Thursday, August 25, 2016

Herpes Zoster / Shingles






















by: Karen Vines, MD
Board Certified Family Medicine Physician Grandview Medical Group –Hoover/Trace Crossings

Shingles are caused by the varicella-zoster virus (VZV). This virus causes two clinically distinct forms of the disease. The primary infection of this virus results in varicella (chickenpox), which is characterized by skin blisters on the face, trunk, and extremities. The other clinical form that this virus can cause is herpes zoster, also known as shingles. This results from reactivation of VZV infection. This clinical form of the disease is characterized by a painful, unilateral vesicular (blistering) eruption, which usually occurs in a restricted skin region. The mid and lower backs are the most commonly involved sites of shingles.
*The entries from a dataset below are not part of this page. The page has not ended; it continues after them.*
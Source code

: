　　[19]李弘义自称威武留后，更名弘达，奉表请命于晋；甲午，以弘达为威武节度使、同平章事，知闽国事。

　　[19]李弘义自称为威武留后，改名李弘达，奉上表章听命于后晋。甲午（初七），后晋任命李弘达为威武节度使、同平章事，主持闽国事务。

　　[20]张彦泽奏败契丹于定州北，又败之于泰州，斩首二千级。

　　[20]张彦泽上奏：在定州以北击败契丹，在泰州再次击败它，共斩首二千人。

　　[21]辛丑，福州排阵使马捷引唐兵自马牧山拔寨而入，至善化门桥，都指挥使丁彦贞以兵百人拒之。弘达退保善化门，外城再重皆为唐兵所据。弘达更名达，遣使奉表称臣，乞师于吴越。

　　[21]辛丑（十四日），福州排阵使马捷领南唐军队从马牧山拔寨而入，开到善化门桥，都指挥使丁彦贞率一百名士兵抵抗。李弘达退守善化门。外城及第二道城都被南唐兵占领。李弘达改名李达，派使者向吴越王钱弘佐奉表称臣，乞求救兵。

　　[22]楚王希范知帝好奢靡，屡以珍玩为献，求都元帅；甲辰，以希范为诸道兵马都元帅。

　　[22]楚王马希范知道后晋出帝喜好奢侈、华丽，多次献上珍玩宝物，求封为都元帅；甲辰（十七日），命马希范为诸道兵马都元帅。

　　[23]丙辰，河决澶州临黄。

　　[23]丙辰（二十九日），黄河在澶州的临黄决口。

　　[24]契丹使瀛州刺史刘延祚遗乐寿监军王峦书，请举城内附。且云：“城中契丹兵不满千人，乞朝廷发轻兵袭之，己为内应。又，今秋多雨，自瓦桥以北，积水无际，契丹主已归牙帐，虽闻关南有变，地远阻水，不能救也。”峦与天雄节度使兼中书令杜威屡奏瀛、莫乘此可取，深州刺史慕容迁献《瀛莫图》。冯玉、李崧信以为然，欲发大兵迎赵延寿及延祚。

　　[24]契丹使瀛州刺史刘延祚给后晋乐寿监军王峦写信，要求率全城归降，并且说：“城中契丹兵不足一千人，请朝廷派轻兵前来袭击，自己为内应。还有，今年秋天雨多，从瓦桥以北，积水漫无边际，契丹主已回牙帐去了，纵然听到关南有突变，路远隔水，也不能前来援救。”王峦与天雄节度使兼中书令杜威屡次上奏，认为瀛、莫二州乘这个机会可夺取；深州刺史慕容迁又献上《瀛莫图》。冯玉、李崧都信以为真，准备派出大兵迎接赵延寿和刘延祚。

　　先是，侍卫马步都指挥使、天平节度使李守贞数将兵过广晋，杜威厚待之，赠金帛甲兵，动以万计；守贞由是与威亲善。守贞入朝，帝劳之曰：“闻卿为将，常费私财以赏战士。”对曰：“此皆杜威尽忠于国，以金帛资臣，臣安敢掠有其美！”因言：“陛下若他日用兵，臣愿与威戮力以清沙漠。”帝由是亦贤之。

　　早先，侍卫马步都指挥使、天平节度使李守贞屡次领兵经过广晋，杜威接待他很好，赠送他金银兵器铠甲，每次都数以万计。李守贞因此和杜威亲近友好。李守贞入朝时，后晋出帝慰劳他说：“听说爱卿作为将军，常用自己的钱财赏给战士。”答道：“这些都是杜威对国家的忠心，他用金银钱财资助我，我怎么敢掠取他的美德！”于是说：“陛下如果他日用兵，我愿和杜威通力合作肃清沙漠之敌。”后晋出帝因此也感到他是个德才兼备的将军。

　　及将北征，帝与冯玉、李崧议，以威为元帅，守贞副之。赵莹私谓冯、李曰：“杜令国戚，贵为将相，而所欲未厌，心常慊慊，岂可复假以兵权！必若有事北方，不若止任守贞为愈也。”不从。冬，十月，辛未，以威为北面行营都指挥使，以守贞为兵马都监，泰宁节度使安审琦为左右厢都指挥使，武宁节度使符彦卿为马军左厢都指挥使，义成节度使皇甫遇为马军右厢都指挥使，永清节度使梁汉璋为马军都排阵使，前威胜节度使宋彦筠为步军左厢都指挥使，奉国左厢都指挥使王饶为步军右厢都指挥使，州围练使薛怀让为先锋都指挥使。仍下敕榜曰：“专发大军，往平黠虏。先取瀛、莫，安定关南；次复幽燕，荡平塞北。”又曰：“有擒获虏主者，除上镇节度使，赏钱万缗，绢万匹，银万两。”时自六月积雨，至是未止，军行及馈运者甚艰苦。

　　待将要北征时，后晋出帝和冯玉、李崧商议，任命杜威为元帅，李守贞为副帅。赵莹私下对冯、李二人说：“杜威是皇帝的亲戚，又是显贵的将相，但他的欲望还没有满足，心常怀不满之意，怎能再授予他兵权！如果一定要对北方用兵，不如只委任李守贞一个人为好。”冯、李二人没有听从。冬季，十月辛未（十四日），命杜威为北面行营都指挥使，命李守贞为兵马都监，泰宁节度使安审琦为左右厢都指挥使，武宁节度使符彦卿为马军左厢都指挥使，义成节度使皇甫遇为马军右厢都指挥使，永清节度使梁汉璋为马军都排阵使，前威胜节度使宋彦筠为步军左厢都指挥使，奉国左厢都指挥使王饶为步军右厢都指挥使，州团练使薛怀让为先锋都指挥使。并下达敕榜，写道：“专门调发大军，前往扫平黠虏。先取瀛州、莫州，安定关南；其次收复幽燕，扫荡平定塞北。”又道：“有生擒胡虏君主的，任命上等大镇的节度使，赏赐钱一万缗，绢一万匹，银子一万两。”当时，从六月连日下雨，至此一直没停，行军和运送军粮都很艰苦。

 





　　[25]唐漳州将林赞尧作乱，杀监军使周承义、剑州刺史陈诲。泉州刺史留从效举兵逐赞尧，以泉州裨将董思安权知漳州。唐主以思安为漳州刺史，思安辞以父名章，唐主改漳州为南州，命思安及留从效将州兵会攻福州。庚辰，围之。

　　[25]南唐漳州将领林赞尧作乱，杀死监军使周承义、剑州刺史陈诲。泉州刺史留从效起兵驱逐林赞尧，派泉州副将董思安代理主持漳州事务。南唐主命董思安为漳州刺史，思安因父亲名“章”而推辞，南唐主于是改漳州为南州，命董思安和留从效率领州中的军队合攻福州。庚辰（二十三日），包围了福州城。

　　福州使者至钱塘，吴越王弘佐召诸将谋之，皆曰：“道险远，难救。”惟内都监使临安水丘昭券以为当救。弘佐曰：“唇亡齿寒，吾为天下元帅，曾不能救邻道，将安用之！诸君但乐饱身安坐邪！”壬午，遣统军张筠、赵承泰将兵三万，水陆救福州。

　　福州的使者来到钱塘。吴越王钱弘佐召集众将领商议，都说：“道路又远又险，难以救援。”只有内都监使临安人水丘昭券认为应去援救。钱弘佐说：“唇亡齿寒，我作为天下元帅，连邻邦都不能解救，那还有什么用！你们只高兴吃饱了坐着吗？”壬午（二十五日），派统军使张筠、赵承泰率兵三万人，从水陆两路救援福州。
Approximately 32 percent of people in the United States will experience shingles. This equates to one million individuals annually. Incidence rates progressively increase with age, presumably due to the decline in VZV-specific cell-mediated immunity.

Shingles is usually characterized by rash and acute pain. The rash starts as red skin lesions that evolve into grouped skin blisters. Within three to four days, these blisters can bust open. In most people, the lesions crust by 7 to 10 days and are no longer considered infectious. Pain is the most common symptom of shingles. The pain may be constant or intermittent and can precede the rash by days to weeks. Most patients describe a deep "burning", "throbbing", or "stabbing" sensation. Some individuals describe the pain only when the involved area is touched, whereas others complain primarily of itching sensation.

While the shingles vaccination is licensed to be used in immunocompetent individuals ages > 50 years of age, the CDC recommends the vaccine for immunocompetent adults over the age of 60. The reason being that the duration of protection may not last until the later decades when the vaccine is needed the most.

The management of shingles includes antiviral therapy, which speeds up the healing process of the skin lesions. The antiviral therapy also decreases the duration and severity of pain. The most clinical benefits are seen in patients who receive the antiviral within 48-72 hours of rash onset. So it is Pain control is very important in the treatment management of shingles. Pain control options include NSAIDs, acetaminophen, and tramadol in the acute phase. Patients may develop post-herpetic neuralgia, which is nerve pain. This nerve pain is due to nerve damage caused by the varicella zoster virus. Post-herpetic neuralgia can last 3 months or longer. First line treatment for post-herpetic neuralgia includes tricyclic antidepressants, gabapentin, and pregabalin.


References:

1. Dworkin RH, Johnson RW. Breuer J. et al. Recommendations for the management of herpes zoster. Clin Infect Dis 2007: 44 Supple 1:S1.
2. Straus SE. Ostrove JM. Inchauspe G. et al. NIH conference. Varicella-zoster virus infections. Biology, natural history, treatment and prevention. Ann Intern Med 1988: 108:221.
3. Oxman MN. Immunization to reduce the frequency and severity of herpes zoster and its complications. Neurology 1995: 45: S41.